Rocha que Voa é um filme claro, embora as fotos extraídas dele possam indicar confusão ao espectador. É, como sugere o cineasta, um filme de autor, no qual está exposta uma intenção pessoal, emotiva, de busca da imagem do pai, que lhe é desfocada, e da intenção revolucionária de Glauber, esta sim nítida, que Eryk Rocha assume como um discurso seu.Este filme parece conter tudo o que o diretor aprendeu até agora. Toda a chama pessoal arde lá e, ao mesmo tempo, todo o documento de uma Cuba por nós desconhecida, Cuba de cineastas pensantes, de criadores sob o intenso peso do embargo econômico e político.
É comovente sentir a população cubana em um filme depois de tantos desastres que a sonegaram, como Buena Vista Social Club. A idéia de obscurecer visualmente a imagem dos amigos cineastas de Glauber que depõem a Eryk - Tomás Gutierrez Alea, Alfredo Guevara, Nancy Gonzalez - é explosiva no filme, porque reveladora da condição mesma que esses intelectuais vivem hoje no país.
A fala de Glauber surge viva e clara em harmonia aos depoimentos a Eryk e às imagens dos próprios filmes do diretor, vários deles contidos em Rocha que Voa. No discurso de Glauber, desenha-se uma intenção sincera de integração contra as hegemonias fílmicas, antes mesmo de um trabalho contra a dominação política. Um cineasta raro, consciente do papel da arte.
À época do diretor de Barravento, era hegemônico um pensamento artístico brasileiro de qualificação diante do mercado americano, e isto continua a valer, o que nos coloca, os espectadores de Rocha que Voa, dentro de uma estranha dimensão em que trinta anos - do fim do exílio de Glauber até hoje - são descartados. Eryk filma contra o tempo. Não pontua sua passagem e assume a história do ponto em que Glauber a deixou.
É um cineasta com frescor de pensamento, movido pela energia que acomete, ou deveria acometer, os de sua geração. Em Elogio ao Amor, Jean-Luc Godard fala da indefinição da vida adulta, contra a segurança que conforta jovens e velhos. Mas o adulto, o que é?
Eryk advoga a juventude. Seu filme, patrocinado pelo Instituto Cubano de Arte e Indústrias Cinematográficas e pelo Grupo Novo de Cinema e TV/Tarcísio Vidigal, sujeita-se à pulsão modificadora. A transformação, por vezes, não está onde nós a colocamos.

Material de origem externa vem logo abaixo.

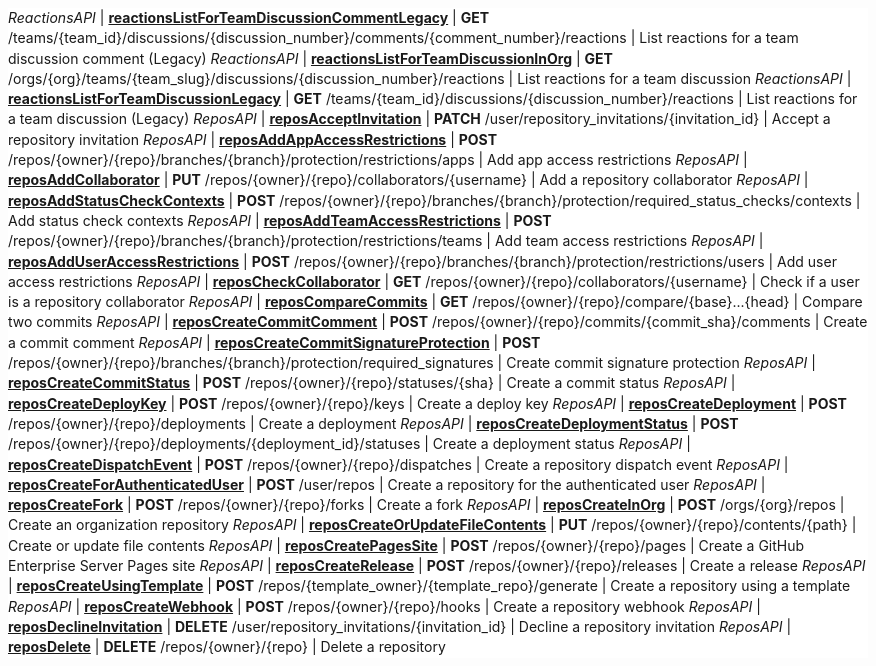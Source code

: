 *ReactionsAPI* | [**reactionsListForTeamDiscussionCommentLegacy**](docs/ReactionsAPI.md#reactionslistforteamdiscussioncommentlegacy) | **GET** /teams/{team_id}/discussions/{discussion_number}/comments/{comment_number}/reactions | List reactions for a team discussion comment (Legacy)
*ReactionsAPI* | [**reactionsListForTeamDiscussionInOrg**](docs/ReactionsAPI.md#reactionslistforteamdiscussioninorg) | **GET** /orgs/{org}/teams/{team_slug}/discussions/{discussion_number}/reactions | List reactions for a team discussion
*ReactionsAPI* | [**reactionsListForTeamDiscussionLegacy**](docs/ReactionsAPI.md#reactionslistforteamdiscussionlegacy) | **GET** /teams/{team_id}/discussions/{discussion_number}/reactions | List reactions for a team discussion (Legacy)
*ReposAPI* | [**reposAcceptInvitation**](docs/ReposAPI.md#reposacceptinvitation) | **PATCH** /user/repository_invitations/{invitation_id} | Accept a repository invitation
*ReposAPI* | [**reposAddAppAccessRestrictions**](docs/ReposAPI.md#reposaddappaccessrestrictions) | **POST** /repos/{owner}/{repo}/branches/{branch}/protection/restrictions/apps | Add app access restrictions
*ReposAPI* | [**reposAddCollaborator**](docs/ReposAPI.md#reposaddcollaborator) | **PUT** /repos/{owner}/{repo}/collaborators/{username} | Add a repository collaborator
*ReposAPI* | [**reposAddStatusCheckContexts**](docs/ReposAPI.md#reposaddstatuscheckcontexts) | **POST** /repos/{owner}/{repo}/branches/{branch}/protection/required_status_checks/contexts | Add status check contexts
*ReposAPI* | [**reposAddTeamAccessRestrictions**](docs/ReposAPI.md#reposaddteamaccessrestrictions) | **POST** /repos/{owner}/{repo}/branches/{branch}/protection/restrictions/teams | Add team access restrictions
*ReposAPI* | [**reposAddUserAccessRestrictions**](docs/ReposAPI.md#reposadduseraccessrestrictions) | **POST** /repos/{owner}/{repo}/branches/{branch}/protection/restrictions/users | Add user access restrictions
*ReposAPI* | [**reposCheckCollaborator**](docs/ReposAPI.md#reposcheckcollaborator) | **GET** /repos/{owner}/{repo}/collaborators/{username} | Check if a user is a repository collaborator
*ReposAPI* | [**reposCompareCommits**](docs/ReposAPI.md#reposcomparecommits) | **GET** /repos/{owner}/{repo}/compare/{base}...{head} | Compare two commits
*ReposAPI* | [**reposCreateCommitComment**](docs/ReposAPI.md#reposcreatecommitcomment) | **POST** /repos/{owner}/{repo}/commits/{commit_sha}/comments | Create a commit comment
*ReposAPI* | [**reposCreateCommitSignatureProtection**](docs/ReposAPI.md#reposcreatecommitsignatureprotection) | **POST** /repos/{owner}/{repo}/branches/{branch}/protection/required_signatures | Create commit signature protection
*ReposAPI* | [**reposCreateCommitStatus**](docs/ReposAPI.md#reposcreatecommitstatus) | **POST** /repos/{owner}/{repo}/statuses/{sha} | Create a commit status
*ReposAPI* | [**reposCreateDeployKey**](docs/ReposAPI.md#reposcreatedeploykey) | **POST** /repos/{owner}/{repo}/keys | Create a deploy key
*ReposAPI* | [**reposCreateDeployment**](docs/ReposAPI.md#reposcreatedeployment) | **POST** /repos/{owner}/{repo}/deployments | Create a deployment
*ReposAPI* | [**reposCreateDeploymentStatus**](docs/ReposAPI.md#reposcreatedeploymentstatus) | **POST** /repos/{owner}/{repo}/deployments/{deployment_id}/statuses | Create a deployment status
*ReposAPI* | [**reposCreateDispatchEvent**](docs/ReposAPI.md#reposcreatedispatchevent) | **POST** /repos/{owner}/{repo}/dispatches | Create a repository dispatch event
*ReposAPI* | [**reposCreateForAuthenticatedUser**](docs/ReposAPI.md#reposcreateforauthenticateduser) | **POST** /user/repos | Create a repository for the authenticated user
*ReposAPI* | [**reposCreateFork**](docs/ReposAPI.md#reposcreatefork) | **POST** /repos/{owner}/{repo}/forks | Create a fork
*ReposAPI* | [**reposCreateInOrg**](docs/ReposAPI.md#reposcreateinorg) | **POST** /orgs/{org}/repos | Create an organization repository
*ReposAPI* | [**reposCreateOrUpdateFileContents**](docs/ReposAPI.md#reposcreateorupdatefilecontents) | **PUT** /repos/{owner}/{repo}/contents/{path} | Create or update file contents
*ReposAPI* | [**reposCreatePagesSite**](docs/ReposAPI.md#reposcreatepagessite) | **POST** /repos/{owner}/{repo}/pages | Create a GitHub Enterprise Server Pages site
*ReposAPI* | [**reposCreateRelease**](docs/ReposAPI.md#reposcreaterelease) | **POST** /repos/{owner}/{repo}/releases | Create a release
*ReposAPI* | [**reposCreateUsingTemplate**](docs/ReposAPI.md#reposcreateusingtemplate) | **POST** /repos/{template_owner}/{template_repo}/generate | Create a repository using a template
*ReposAPI* | [**reposCreateWebhook**](docs/ReposAPI.md#reposcreatewebhook) | **POST** /repos/{owner}/{repo}/hooks | Create a repository webhook
*ReposAPI* | [**reposDeclineInvitation**](docs/ReposAPI.md#reposdeclineinvitation) | **DELETE** /user/repository_invitations/{invitation_id} | Decline a repository invitation
*ReposAPI* | [**reposDelete**](docs/ReposAPI.md#reposdelete) | **DELETE** /repos/{owner}/{repo} | Delete a repository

A imagem desfocada, granulada, de efeito meditativo, não é a novidade em Rocha que Voa - é apenas uma tendência, como a fotografia exuberante à época de Glauber, inspirada no neo-realismo. A novidade em Eryk é que ele fez o que deveria ser lei no cinema, uma obra com marca, intenção e discurso. Outros filmes seus virão. A invenção é um caminhar, e o diretor talvez tenha dado o primeiro passo neste trajeto.